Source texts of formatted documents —

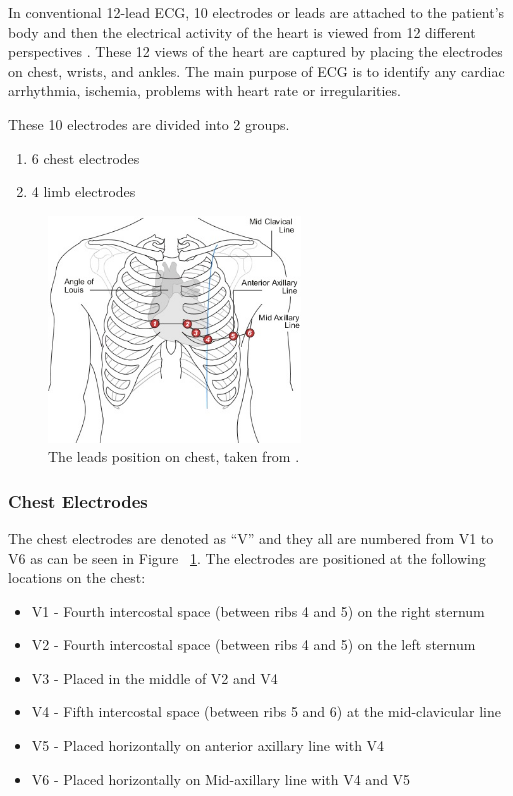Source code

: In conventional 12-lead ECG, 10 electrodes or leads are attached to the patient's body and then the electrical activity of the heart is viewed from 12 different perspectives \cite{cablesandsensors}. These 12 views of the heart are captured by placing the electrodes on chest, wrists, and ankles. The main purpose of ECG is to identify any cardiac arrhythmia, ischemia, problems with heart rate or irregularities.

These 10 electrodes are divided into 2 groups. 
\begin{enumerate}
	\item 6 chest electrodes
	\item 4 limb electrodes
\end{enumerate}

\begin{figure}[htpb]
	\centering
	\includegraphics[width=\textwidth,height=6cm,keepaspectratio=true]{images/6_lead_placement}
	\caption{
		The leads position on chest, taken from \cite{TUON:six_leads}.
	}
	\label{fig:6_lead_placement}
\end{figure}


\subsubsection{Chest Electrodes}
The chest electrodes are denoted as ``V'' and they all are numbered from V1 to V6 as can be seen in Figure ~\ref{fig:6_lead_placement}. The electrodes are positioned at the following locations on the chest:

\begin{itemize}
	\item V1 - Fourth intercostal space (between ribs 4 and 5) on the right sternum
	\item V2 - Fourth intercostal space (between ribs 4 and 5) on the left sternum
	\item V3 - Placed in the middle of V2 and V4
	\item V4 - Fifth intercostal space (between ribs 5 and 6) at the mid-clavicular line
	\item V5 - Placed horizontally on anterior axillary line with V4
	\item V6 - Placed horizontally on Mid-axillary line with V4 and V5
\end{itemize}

THE PROBLEM — Nothing but the lines from the start of the records through the line holding "the mid-clavicular line" should be printed, exactly as written and with the pictures left out.

TASK RESULT —
Source code

: In conventional 12-lead ECG, 10 electrodes or leads are attached to the patient's body and then the electrical activity of the heart is viewed from 12 different perspectives \cite{cablesandsensors}. These 12 views of the heart are captured by placing the electrodes on chest, wrists, and ankles. The main purpose of ECG is to identify any cardiac arrhythmia, ischemia, problems with heart rate or irregularities.

These 10 electrodes are divided into 2 groups. 
\begin{enumerate}
	\item 6 chest electrodes
	\item 4 limb electrodes
\end{enumerate}

\begin{figure}[htpb]
	\centering
	\includegraphics[width=\textwidth,height=6cm,keepaspectratio=true]{images/6_lead_placement}
	\caption{
		The leads position on chest, taken from \cite{TUON:six_leads}.
	}
	\label{fig:6_lead_placement}
\end{figure}


\subsubsection{Chest Electrodes}
The chest electrodes are denoted as ``V'' and they all are numbered from V1 to V6 as can be seen in Figure ~\ref{fig:6_lead_placement}. The electrodes are positioned at the following locations on the chest:

\begin{itemize}
	\item V1 - Fourth intercostal space (between ribs 4 and 5) on the right sternum
	\item V2 - Fourth intercostal space (between ribs 4 and 5) on the left sternum
	\item V3 - Placed in the middle of V2 and V4
	\item V4 - Fifth intercostal space (between ribs 5 and 6) at the mid-clavicular line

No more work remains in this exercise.